Get Sabra hummus off campus

December 2, 2010

The close association between Sabra-brand hummus and a notorious IDF brigade makes it the ideal target for a national boycott campaign, says Jonathan Corin.

A WEEK ago, administrators at DePaul University in Chicago agreed to remove a popular brand of hummus from university shelves after the campus' Students for Justice in Palestine (SJP) shed light on the manufacturer's ties to an Israel Defense Force (IDF) brigade notorious for allegations of human rights abuses.

After issuing a "clarification" stating that the decision to stop stocking hummus produced by the Sabra Dipping Company was temporary, the administration has now gone back on its word, saying it will re-shelve the product while it awaits the results of an ethics review.

The events at DePaul are taking place against the backdrop of two ongoing campaigns, one in Philadelphia and one at Princeton University, against Sabra--and in the larger context of the growing global boycott, divestment and sanctions (BDS) movement. Like the movement against South African apartheid, this struggle is aimed at forcing Israel to comply with international law and recognize the national rights of the Palestinian people.

Members of the Israel Defense Force's notorious Golani Brigade
Members of the Israel Defense Force's notorious Golani Brigade

Already, pro-Israel opponents of the BDS movement are trying to take DePaul's reversal out of context to try to paint it as a blow to activists' efforts.

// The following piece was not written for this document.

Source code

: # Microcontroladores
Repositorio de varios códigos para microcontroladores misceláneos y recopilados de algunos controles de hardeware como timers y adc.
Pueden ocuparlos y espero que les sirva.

But they couldn't be more wrong. The events at DePaul are a prelude to the next round of struggle in an accelerating, multi-city BDS campaign.


PHILLY BDS included Sabra Dipping Company among its targets because the company is co-owned by the Strauss Group, an Israeli-held conglomerate that until last week boasted in its "Community Involvement Statement" on its Web site of its special relationship to the IDF's Golani brigade:

We have adopted the Golani reconnaissance platoon for over 30 years and provide them with an ongoing variety of food products for their training or missions...We have also adopted the Southern Shualei Shimshon troops from the Givati platoon with the goal of improving their service conditions and being there at the front to spoil them with our best products.

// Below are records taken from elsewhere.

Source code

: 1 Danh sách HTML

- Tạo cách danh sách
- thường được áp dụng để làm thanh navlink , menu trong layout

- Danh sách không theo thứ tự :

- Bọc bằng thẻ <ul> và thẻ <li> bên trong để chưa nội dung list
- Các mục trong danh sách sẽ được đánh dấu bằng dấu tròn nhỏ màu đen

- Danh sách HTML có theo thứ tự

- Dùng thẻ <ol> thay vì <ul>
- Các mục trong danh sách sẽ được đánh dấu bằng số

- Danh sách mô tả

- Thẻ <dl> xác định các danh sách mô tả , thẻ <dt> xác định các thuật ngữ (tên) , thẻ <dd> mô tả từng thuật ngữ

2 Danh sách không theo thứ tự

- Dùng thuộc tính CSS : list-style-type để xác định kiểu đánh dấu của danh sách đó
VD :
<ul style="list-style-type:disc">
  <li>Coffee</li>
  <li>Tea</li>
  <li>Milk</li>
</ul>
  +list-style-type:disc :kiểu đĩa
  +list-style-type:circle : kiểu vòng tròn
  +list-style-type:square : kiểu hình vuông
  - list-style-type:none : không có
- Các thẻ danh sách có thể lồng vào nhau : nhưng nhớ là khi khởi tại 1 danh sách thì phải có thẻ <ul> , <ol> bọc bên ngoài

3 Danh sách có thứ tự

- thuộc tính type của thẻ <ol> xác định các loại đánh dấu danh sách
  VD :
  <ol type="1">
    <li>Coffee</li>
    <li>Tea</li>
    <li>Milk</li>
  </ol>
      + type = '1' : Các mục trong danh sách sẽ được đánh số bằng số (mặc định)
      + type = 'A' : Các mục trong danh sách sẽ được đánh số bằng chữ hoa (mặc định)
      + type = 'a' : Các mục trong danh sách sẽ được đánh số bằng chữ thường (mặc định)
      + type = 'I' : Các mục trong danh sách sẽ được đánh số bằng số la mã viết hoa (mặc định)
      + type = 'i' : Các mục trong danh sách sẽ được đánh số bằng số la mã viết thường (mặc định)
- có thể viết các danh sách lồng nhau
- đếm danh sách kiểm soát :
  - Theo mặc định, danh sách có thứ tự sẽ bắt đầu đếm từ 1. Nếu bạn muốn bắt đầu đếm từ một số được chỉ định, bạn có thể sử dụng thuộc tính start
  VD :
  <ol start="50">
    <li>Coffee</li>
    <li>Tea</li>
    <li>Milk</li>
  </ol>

The Golani brigade has participated in nearly every IDF campaign involving the displacement and murder of Palestinian civilians since the Nakba in 1948, including Israel's 2008-2009 assault on Gaza that killed more than 1,400 Palestinians, most of whom were unarmed non-combatants, in just three weeks.

In between wars, the brigade completes "anti-guerilla" missions through its Egoz reconnaissance unit--the "platoon" referred to in the Community Involvement Statement, which is akin to a Special Forces unit in the U.S. military. The Egoz unit currently operates in Gaza, the West Bank and southern Lebanon.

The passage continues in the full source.